TASK INSTRUCTIONS
Every record below must be returned exactly as it was received.

(Collected data)
= = = = = = =
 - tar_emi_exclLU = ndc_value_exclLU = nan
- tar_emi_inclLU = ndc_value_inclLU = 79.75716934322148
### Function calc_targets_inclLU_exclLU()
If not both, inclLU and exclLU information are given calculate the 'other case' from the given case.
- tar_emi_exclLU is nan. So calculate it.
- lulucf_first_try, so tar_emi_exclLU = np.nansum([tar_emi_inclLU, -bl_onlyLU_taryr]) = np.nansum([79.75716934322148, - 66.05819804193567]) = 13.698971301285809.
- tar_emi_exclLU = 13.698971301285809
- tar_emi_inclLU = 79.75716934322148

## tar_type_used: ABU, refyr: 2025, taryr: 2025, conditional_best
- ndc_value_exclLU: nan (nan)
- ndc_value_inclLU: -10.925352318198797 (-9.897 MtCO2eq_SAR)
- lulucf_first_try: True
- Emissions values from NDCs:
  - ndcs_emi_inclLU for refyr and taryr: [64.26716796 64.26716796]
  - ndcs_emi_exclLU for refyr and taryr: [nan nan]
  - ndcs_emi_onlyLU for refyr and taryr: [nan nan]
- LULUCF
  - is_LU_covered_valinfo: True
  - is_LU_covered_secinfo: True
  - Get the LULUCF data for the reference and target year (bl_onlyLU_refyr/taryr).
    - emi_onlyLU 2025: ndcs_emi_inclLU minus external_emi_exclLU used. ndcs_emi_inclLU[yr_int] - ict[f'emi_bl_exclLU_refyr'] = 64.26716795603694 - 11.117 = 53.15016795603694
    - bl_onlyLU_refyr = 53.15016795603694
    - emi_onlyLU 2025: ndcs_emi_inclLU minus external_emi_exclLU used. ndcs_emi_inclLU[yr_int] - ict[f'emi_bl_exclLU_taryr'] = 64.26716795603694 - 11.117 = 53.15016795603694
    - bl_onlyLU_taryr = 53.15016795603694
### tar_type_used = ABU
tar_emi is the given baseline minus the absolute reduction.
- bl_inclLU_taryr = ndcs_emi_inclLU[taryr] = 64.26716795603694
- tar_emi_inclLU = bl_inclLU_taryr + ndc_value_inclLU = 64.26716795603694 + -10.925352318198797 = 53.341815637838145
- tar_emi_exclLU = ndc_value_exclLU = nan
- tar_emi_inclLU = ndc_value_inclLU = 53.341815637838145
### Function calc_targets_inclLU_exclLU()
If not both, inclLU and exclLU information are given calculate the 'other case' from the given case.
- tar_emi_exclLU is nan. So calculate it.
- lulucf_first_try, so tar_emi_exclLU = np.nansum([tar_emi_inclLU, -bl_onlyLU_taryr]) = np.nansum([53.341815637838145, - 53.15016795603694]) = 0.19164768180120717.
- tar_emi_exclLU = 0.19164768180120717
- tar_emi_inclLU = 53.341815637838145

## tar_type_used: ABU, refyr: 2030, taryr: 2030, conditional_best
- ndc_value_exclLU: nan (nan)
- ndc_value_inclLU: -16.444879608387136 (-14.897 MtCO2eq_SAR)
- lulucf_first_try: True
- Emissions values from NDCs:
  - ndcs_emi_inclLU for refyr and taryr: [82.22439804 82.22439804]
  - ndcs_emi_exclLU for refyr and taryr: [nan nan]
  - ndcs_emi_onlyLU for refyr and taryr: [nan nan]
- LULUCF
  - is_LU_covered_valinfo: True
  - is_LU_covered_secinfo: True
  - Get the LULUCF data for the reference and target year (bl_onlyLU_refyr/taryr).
= = = = = = =
TASK SOLUTION
 - tar_emi_exclLU = ndc_value_exclLU = nan
- tar_emi_inclLU = ndc_value_inclLU = 79.75716934322148
### Function calc_targets_inclLU_exclLU()
If not both, inclLU and exclLU information are given calculate the 'other case' from the given case.
- tar_emi_exclLU is nan. So calculate it.
- lulucf_first_try, so tar_emi_exclLU = np.nansum([tar_emi_inclLU, -bl_onlyLU_taryr]) = np.nansum([79.75716934322148, - 66.05819804193567]) = 13.698971301285809.
- tar_emi_exclLU = 13.698971301285809
- tar_emi_inclLU = 79.75716934322148

## tar_type_used: ABU, refyr: 2025, taryr: 2025, conditional_best
- ndc_value_exclLU: nan (nan)
- ndc_value_inclLU: -10.925352318198797 (-9.897 MtCO2eq_SAR)
- lulucf_first_try: True
- Emissions values from NDCs:
  - ndcs_emi_inclLU for refyr and taryr: [64.26716796 64.26716796]
  - ndcs_emi_exclLU for refyr and taryr: [nan nan]
  - ndcs_emi_onlyLU for refyr and taryr: [nan nan]
- LULUCF
  - is_LU_covered_valinfo: True
  - is_LU_covered_secinfo: True
  - Get the LULUCF data for the reference and target year (bl_onlyLU_refyr/taryr).
    - emi_onlyLU 2025: ndcs_emi_inclLU minus external_emi_exclLU used. ndcs_emi_inclLU[yr_int] - ict[f'emi_bl_exclLU_refyr'] = 64.26716795603694 - 11.117 = 53.15016795603694
    - bl_onlyLU_refyr = 53.15016795603694
    - emi_onlyLU 2025: ndcs_emi_inclLU minus external_emi_exclLU used. ndcs_emi_inclLU[yr_int] - ict[f'emi_bl_exclLU_taryr'] = 64.26716795603694 - 11.117 = 53.15016795603694
    - bl_onlyLU_taryr = 53.15016795603694
### tar_type_used = ABU
tar_emi is the given baseline minus the absolute reduction.
- bl_inclLU_taryr = ndcs_emi_inclLU[taryr] = 64.26716795603694
- tar_emi_inclLU = bl_inclLU_taryr + ndc_value_inclLU = 64.26716795603694 + -10.925352318198797 = 53.341815637838145
- tar_emi_exclLU = ndc_value_exclLU = nan
- tar_emi_inclLU = ndc_value_inclLU = 53.341815637838145
### Function calc_targets_inclLU_exclLU()
If not both, inclLU and exclLU information are given calculate the 'other case' from the given case.
- tar_emi_exclLU is nan. So calculate it.
- lulucf_first_try, so tar_emi_exclLU = np.nansum([tar_emi_inclLU, -bl_onlyLU_taryr]) = np.nansum([53.341815637838145, - 53.15016795603694]) = 0.19164768180120717.
- tar_emi_exclLU = 0.19164768180120717
- tar_emi_inclLU = 53.341815637838145

## tar_type_used: ABU, refyr: 2030, taryr: 2030, conditional_best
- ndc_value_exclLU: nan (nan)
- ndc_value_inclLU: -16.444879608387136 (-14.897 MtCO2eq_SAR)
- lulucf_first_try: True
- Emissions values from NDCs:
  - ndcs_emi_inclLU for refyr and taryr: [82.22439804 82.22439804]
  - ndcs_emi_exclLU for refyr and taryr: [nan nan]
  - ndcs_emi_onlyLU for refyr and taryr: [nan nan]
- LULUCF
  - is_LU_covered_valinfo: True
  - is_LU_covered_secinfo: True
  - Get the LULUCF data for the reference and target year (bl_onlyLU_refyr/taryr).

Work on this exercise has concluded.